Northeast Martin Luther King Jr. Boulevard is the kind of place most people speed past, foot on the accelerator, eyes straight ahead. It’s four lanes of concrete and faded dreams, nondescript in spots, downright ugly in others, seemingly architecturally designed to be ignored.

But when Alan Silver leads the way, each block tells a story.

Way up north, near where King meets Rosa Parks, Silver points out a little green house that once was an underground music club and weekend brunch spot, operated without any permits. Farther south, at Fremont, a pretty, new, publicly funded building with plenty of vacancies marks the spot where neighbors, angry over issues of traffic, trash and the treatment of restaurant workers, once forced McDonald’s to give up its MLK beachhead. A few blocks down from that, a squat little building that does nothing to draw the eye just happens to be on the National Registry of Historic Places.

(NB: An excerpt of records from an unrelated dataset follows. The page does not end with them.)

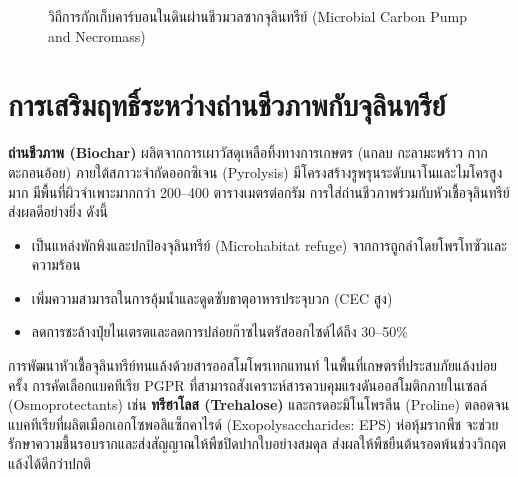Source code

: \begin{figure}[H]
\caption{วิถีการกักเก็บคาร์บอนในดินผ่านชีวมวลซากจุลินทรีย์ (Microbial Carbon Pump and Necromass)}
\label{fig:carbon_pump}
\end{figure}

\section{การเสริมฤทธิ์ระหว่างถ่านชีวภาพกับจุลินทรีย์}

\textbf{ถ่านชีวภาพ (Biochar)} ผลิตจากการเผาวัสดุเหลือทิ้งทางการเกษตร (แกลบ กะลามะพร้าว กากตะกอนอ้อย) ภายใต้สภาวะจำกัดออกซิเจน (Pyrolysis) มีโครงสร้างรูพรุนระดับนาโนและไมโครสูงมาก มีพื้นที่ผิวจำเพาะมากกว่า 200--400 ตารางเมตรต่อกรัม การใส่ถ่านชีวภาพร่วมกับหัวเชื้อจุลินทรีย์ส่งผลดีอย่างยิ่ง ดังนี้
\begin{itemize}
    \item เป็นแหล่งพักพิงและปกป้องจุลินทรีย์ (Microhabitat refuge) จากการถูกล่าโดยโพรโทซัวและความร้อน
    \item เพิ่มความสามารถในการอุ้มน้ำและดูดซับธาตุอาหารประจุบวก (CEC สูง)
    \item ลดการชะล้างปุ๋ยไนเตรตและลดการปล่อยก๊าซไนตรัสออกไซด์ได้ถึง 30--50\%
\end{itemize}

\begin{agribox}{การพัฒนาหัวเชื้อจุลินทรีย์ทนแล้งด้วยสารออสโมโพรเทกแทนท์}
ในพื้นที่เกษตรที่ประสบภัยแล้งบ่อยครั้ง การคัดเลือกแบคทีเรีย PGPR ที่สามารถสังเคราะห์สารควบคุมแรงดันออสโมติกภายในเซลล์ (Osmoprotectants) เช่น \textbf{ทรีฮาโลส (Trehalose)} และกรดอะมิโนโพรลีน (Proline) ตลอดจนแบคทีเรียที่ผลิตเมือกเอกโซพอลิแซ็กคาไรด์ (Exopolysaccharides: EPS) ห่อหุ้มรากพืช จะช่วยรักษาความชื้นรอบรากและส่งสัญญาณให้พืชปิดปากใบอย่างสมดุล ส่งผลให้พืชยืนต้นรอดพ้นช่วงวิกฤตแล้งได้ดีกว่าปกติ
\end{agribox}

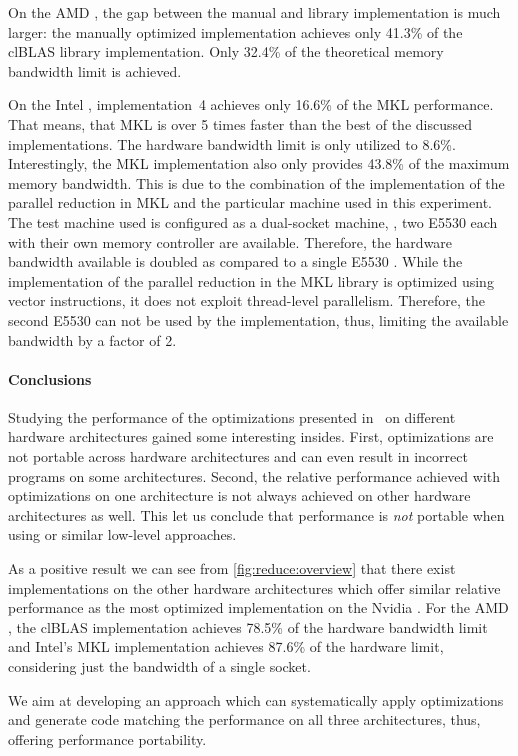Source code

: On the AMD \GPU, the gap between the manual and library implementation is much larger:
the manually optimized implementation achieves only 41.3\% of the clBLAS library implementation.
Only 32.4\% of the theoretical memory bandwidth limit is achieved.

On the Intel \CPU, implementation~4 achieves only 16.6\% of the MKL performance.
That means, that MKL is over 5 times faster than the best of the discussed implementations.
The hardware bandwidth limit is only utilized to 8.6\%.
Interestingly, the MKL implementation also only provides 43.8\% of the maximum memory bandwidth.
This is due to the combination of the implementation of the parallel reduction in MKL and the particular machine used in this experiment.
The test machine used is configured as a dual-socket machine, \ie, two E5530 \CPUs each with their own memory controller are available.
Therefore, the hardware bandwidth available is doubled as compared to a single E5530 \CPU.
While the implementation of the parallel reduction in the MKL library is optimized using vector instructions, it does not exploit thread-level parallelism.
Therefore, the second E5530 \CPU can not be used by the implementation, thus, limiting the available bandwidth by a factor of 2.

\paragraph{Conclusions}
Studying the performance of the optimizations presented in~\cite{Harris2007} on different hardware architectures gained some interesting insides.
First, optimizations are not portable across hardware architectures and can even result in incorrect programs on some architectures.
Second, the relative performance achieved with optimizations on one architecture is not always achieved on other hardware architectures as well.
This let us conclude that performance is \emph{not} portable when using \OpenCL or similar low-level approaches.

As a positive result we can see from \autoref{fig:reduce:overview} that there exist implementations on the other hardware architectures which offer similar relative performance as the most optimized implementation on the Nvidia \GPU.
For the AMD \GPU, the clBLAS implementation achieves 78.5\% of the hardware bandwidth limit and Intel's MKL implementation achieves 87.6\% of the hardware limit, considering just the bandwidth of a single \CPU socket.

We aim at developing an approach which can systematically apply optimizations and generate code matching the performance on all three architectures, thus, offering performance portability.

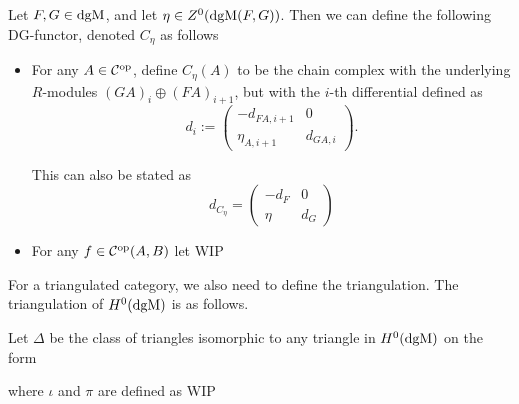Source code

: \begin{definition}
    Let \( F, G \in \operatorname{dgM} \), and let \( \eta \in Z^0(\operatorname{dgM}(F, G)) \). Then we can define the following DG-functor, denoted \( C_{\eta} \) as follows
    \begin{itemize}
        \item {
            For any \( A \in {\mathcal{C}}^{\operatorname{op}} \), define \( C_{\eta}(A) \) to be the chain complex with the underlying \( R \)-modules \( (GA)_i \oplus (FA)_{i + 1} \), but with the \( i \)-th differential defined as
            \[
                d_i :=
                \begin{pmatrix}
                    -d_{FA, i + 1} & 0 \\
                    \eta_{A, i + 1} & d_{GA, i}
                \end{pmatrix}.
            \]

            This can also be stated as
            \[
                d_{C_{\eta}} =
                \begin{pmatrix}
                    -d_F & 0 \\
                    \eta & d_G
                \end{pmatrix}
            \]
        }
        \item {
            For any \( f \in {\mathcal{C}}^{\operatorname{op}}(A, B) \) let WIP
        }
    \end{itemize}
\end{definition}

For a triangulated category, we also need to define the triangulation. The triangulation of \( H^0(\operatorname{dgM}) \) is as follows.
\begin{definition}
    \label{def:delta_H_0_dgmod}
    Let \( \Delta \) be the class of triangles isomorphic to any triangle in \( H^0(\operatorname{dgM}) \) on the form
    \begin{center}
    \end{center}
    where \( \iota \) and \( \pi \) are defined as WIP
\end{definition}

Today, it’s home to Bardy Trophy. But 75 years ago, Van De Kamp’s Holland Dutch Bakery sold coffee cakes and other pastries from the shop, and a big Dutch windmill churned on the roof.

“Wouldn’t that have been a cool thing to see every day?” asks Silver, a rumpled guy with a bike messenger bag on his back and a head full of obscure local lore. “Can’t you just see the morning rush? All those immigrants who worked down at the rail yards going in for coffee and pastries on their way down the hill to work?

“This place used to be so vibrant. Most people have no idea.”

Silver, a 38-year-old blogger and amateur historian, is perhaps the least likely tour guide for what used to be the heart of first immigrant and then black Portland. He’s a burly, sweet-natured white guy from Southern New Jersey with no background in planning or research, just an instinct for storytelling and an unusual interest in his adopted hometown’s backstory.

“I tell people it’s my hobby,” he says. “Really, if I’m honest, I’m kind of in love with the place.”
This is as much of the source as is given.